Unicode Hell: torture your type for fun (and profit?)

by panglott

Sometime at the start of my graduate program in linguistics, I frequently needed to cite examples from differing alphabets and scripts. So I put together a dummy text to weed out fonts that can’t handle Unicode well, mostly edited snippets from Wikipedia. Serif fonts in general do poorly with this, and the best performer overall was Arial Unicode MS. Mostly I wrote in LibreOffice in Gentium Plus, or Hiragino Mincho ProN W3 for Japanese and Japanese/English texts, but even Gentium had difficulty with the wilderness of combining diacritics in a presentation on the Dené–Yeniseian hypothesis. Needless to say, this is overkill for most purposes.

“Neque porro quisquam est qui dolorem ipsum quia dolor sit amet,” wrote Cicero—there is no one who loves pain because it is pain. “Ðā ne sacað þe ætsamne ne bēoð,” said the canny Saxon—those do not quarrel who are not together. “Hwon gelpeð se þe wide siþað,” quoth he—a little boasts he who travels widely. “Kolik jazyků znáš, tolikrát jsi člověkem,” Masaryk wrote: as many languages you know, as many times you are a human being.
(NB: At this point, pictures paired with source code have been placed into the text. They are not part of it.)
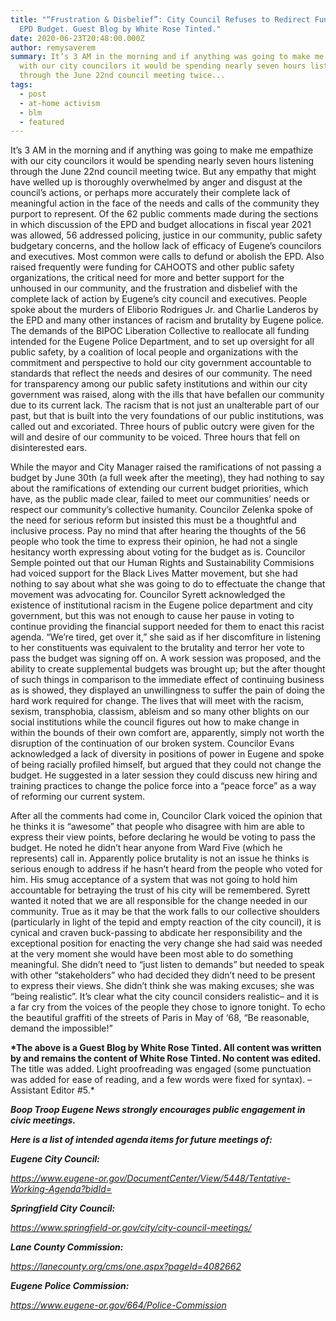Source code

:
 ```yaml
---
title: "“Frustration & Disbelief”: City Council Refuses to Redirect Funds from
  EPD Budget. Guest Blog by White Rose Tinted."
date: 2020-06-23T20:48:00.000Z
author: remysaverem
summary: It’s 3 AM in the morning and if anything was going to make me empathize
  with our city councilors it would be spending nearly seven hours listening
  through the June 22nd council meeting twice...
tags:
  - post
  - at-home activism
  - blm
  - featured
---
```

<!--StartFragment-->

It’s 3 AM in the morning and if anything was going to make me empathize with our city councilors it would be spending nearly seven hours listening through the June 22nd council meeting twice. But any empathy that might have welled up is thoroughly overwhelmed by anger and disgust at the council’s actions, or perhaps more accurately their complete lack of meaningful action in the face of the needs and calls of the community they purport to represent. Of the 62 public comments made during the sections in which discussion of the EPD and budget allocations in fiscal year 2021 was allowed, 56 addressed policing, justice in our community, public safety budgetary concerns, and the hollow lack of efficacy of Eugene’s councilors and executives. Most common were calls to defund or abolish the EPD. Also raised frequently were funding for CAHOOTS and other public safety organizations, the critical need for more and better support for the unhoused in our community, and the frustration and disbelief with the complete lack of action by Eugene’s city council and executives. People spoke about the murders of Eliborio Rodrigues Jr. and Charlie Landeros by the EPD and many other instances of racism and brutality by Eugene police. The demands of the BIPOC Liberation Collective to reallocate all funding intended for the Eugene Police Department, and to set up oversight for all public safety, by a coalition of local people and organizations with the commitment and perspective to hold our city government accountable to standards that reflect the needs and desires of our community. The need for transparency among our public safety institutions and within our city government was raised, along with the ills that have befallen our community due to its current lack. The racism that is not just an unalterable part of our past, but that is built into the very foundations of our public institutions, was called out and excoriated. Three hours of public outcry were given for the will and desire of our community to be voiced. Three hours that fell on disinterested ears.

While the mayor and City Manager raised the ramifications of not passing a budget by June 30th (a full week after the meeting), they had nothing to say about the ramifications of extending our current budget priorities, which have, as the public made clear, failed to meet our communities’ needs or respect our community’s collective humanity. Councilor Zelenka spoke of the need for serious reform but insisted this must be a thoughtful and inclusive process. Pay no mind that after hearing the thoughts of the 56 people who took the time to express their opinion, he had not a single hesitancy worth expressing about voting for the budget as is. Councilor Semple pointed out that our Human Rights and Sustainability Commisions had voiced support for the Black Lives Matter movement, but she had nothing to say about what she was going to do to effectuate the change that movement was advocating for. Councilor Syrett acknowledged the existence of institutional racism in the Eugene police department and city government, but this was not enough to cause her pause in voting to continue providing the financial support needed for them to enact this racist agenda. “We’re tired, get over it,” she said as if her discomfiture in listening to her constituents was equivalent to the brutality and terror her vote to pass the budget was signing off on. A work session was proposed, and the ability to create supplemental budgets was brought up; but the after thought of such things in comparison to the immediate effect of continuing business as is showed, they displayed an unwillingness to suffer the pain of doing the hard work required for change. The lives that will meet with the racism, sexism, transphobia, classism, ableism and so many other blights on our social institutions while the council figures out how to make change in within the bounds of their own comfort are, apparently, simply not worth the disruption of the continuation of our broken system. Councilor Evans acknowledged a lack of diversity in positions of power in Eugene and spoke of being racially profiled himself, but argued that they could not change the budget. He suggested in a later session they could discuss new hiring and training practices to change the police force into a “peace force” as a way of reforming our current system.

After all the comments had come in, Councilor Clark voiced the opinion that he thinks it is “awesome” that people who disagree with him are able to express their view points, before declaring he would be voting to pass the budget. He noted he didn’t hear anyone from Ward Five (which he represents) call in. Apparently police brutality is not an issue he thinks is serious enough to address if he hasn’t heard from the people who voted for him. His smug acceptance of a system that was not going to hold him accountable for betraying the trust of his city will be remembered. Syrett wanted it noted that we are all responsible for the change needed in our community. True as it may be that the work falls to our collective shoulders (particularly in light of the tepid and empty reaction of the city council), it is cynical and craven buck-passing to abdicate her responsibility and the exceptional position for enacting the very change she had said was needed at the very moment she would have been most able to do something meaningful. She didn’t need to “just listen to demands” but needed to speak with other “stakeholders” who had decided they didn’t need to be present to express their views. She didn’t think she was making excuses; she was “being realistic”. It’s clear what the city council considers realistic– and it is a far cry from the voices of the people they chose to ignore tonight. To echo the beautiful graffiti of the streets of Paris in May of ‘68, “Be reasonable, demand the impossible!”

**\*The above is a Guest Blog by White Rose Tinted. All content was written by and remains the content of White Rose Tinted. No content was edited.** The title was added. Light proofreading was engaged (some punctuation was added for ease of reading, and a few words were fixed for syntax). –Assistant Editor #5.*

***Boop Troop Eugene News strongly encourages public engagement in civic meetings.***

***Here is a list of intended agenda items for future meetings of:***

***Eugene City Council:***

*<https://www.eugene-or.gov/DocumentCenter/View/5448/Tentative-Working-Agenda?bidId=>*

***Springfield City Council:***

*<https://www.springfield-or.gov/city/city-council-meetings/>*

***Lane County Commission:***

*<https://lanecounty.org/cms/one.aspx?pageId=4082662>*

***Eugene Police Commission:***

*<https://www.eugene-or.gov/664/Police-Commission>*

<!--EndFragment-->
“Sphinx of black quartz, judge my vow” is a pangram, and thus contains every letter of the alphabet. “Příliš žluťoučký kůň úpěl ďábelské ódy” is Czech: The too-yellow horse groaned devilish odes. While “Eble ĉiu kvazaŭ-deca fuŝĥoraĵo ĝojigos homtipon” is Esperanto: Maybe every quasi-fitting bungle-choir makes a human type happy. Norwegian blåbærsyltetøy is blueberry jam. The Klingon word lIghoH “He disputes you (pl.)” shows the importance of serifs. It’s hard to pronounce Antonín Dvořák [ˈantoɲiːn ˈlɛopolt ˈdvor̝aːk]. Tau, or 6.28318…, is twice pi.

English idea derives ultimately from Greek ἰδέα “form, appearance, kind,” from the Proto-Indo-European root wid- “see, know,” which is cognate with Sanskrit veda “ritual knowledge, lore” and English wise and witty, Other English words that derive ultimately from Sanskrit include ashram (Sanskrit āśrama “hermitage”), ganja (gāñjā “hemp”), pundit (paṇḍitá “scholar”), and loot (luṇṭhati “he steals”).

ハングル(朝: 한글、hangeul)は、朝鮮語を表記するための表音文字である。「ピリカ チェプ」 means “good fish” in Ainu.